Start of DATA PROVIDED

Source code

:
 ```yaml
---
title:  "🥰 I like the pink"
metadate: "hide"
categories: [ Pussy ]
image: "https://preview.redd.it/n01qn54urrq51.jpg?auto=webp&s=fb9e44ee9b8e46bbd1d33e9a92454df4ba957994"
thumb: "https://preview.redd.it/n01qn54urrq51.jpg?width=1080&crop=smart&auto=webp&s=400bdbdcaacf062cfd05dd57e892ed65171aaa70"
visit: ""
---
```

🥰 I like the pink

End of DATA PROVIDED

# ABOUT THIS TASK
Every record shown above must be echoed exactly.

# ANSWER
Source code

:
 ```yaml
---
title:  "🥰 I like the pink"
metadate: "hide"
categories: [ Pussy ]
image: "https://preview.redd.it/n01qn54urrq51.jpg?auto=webp&s=fb9e44ee9b8e46bbd1d33e9a92454df4ba957994"
thumb: "https://preview.redd.it/n01qn54urrq51.jpg?width=1080&crop=smart&auto=webp&s=400bdbdcaacf062cfd05dd57e892ed65171aaa70"
visit: ""
---
```

🥰 I like the pink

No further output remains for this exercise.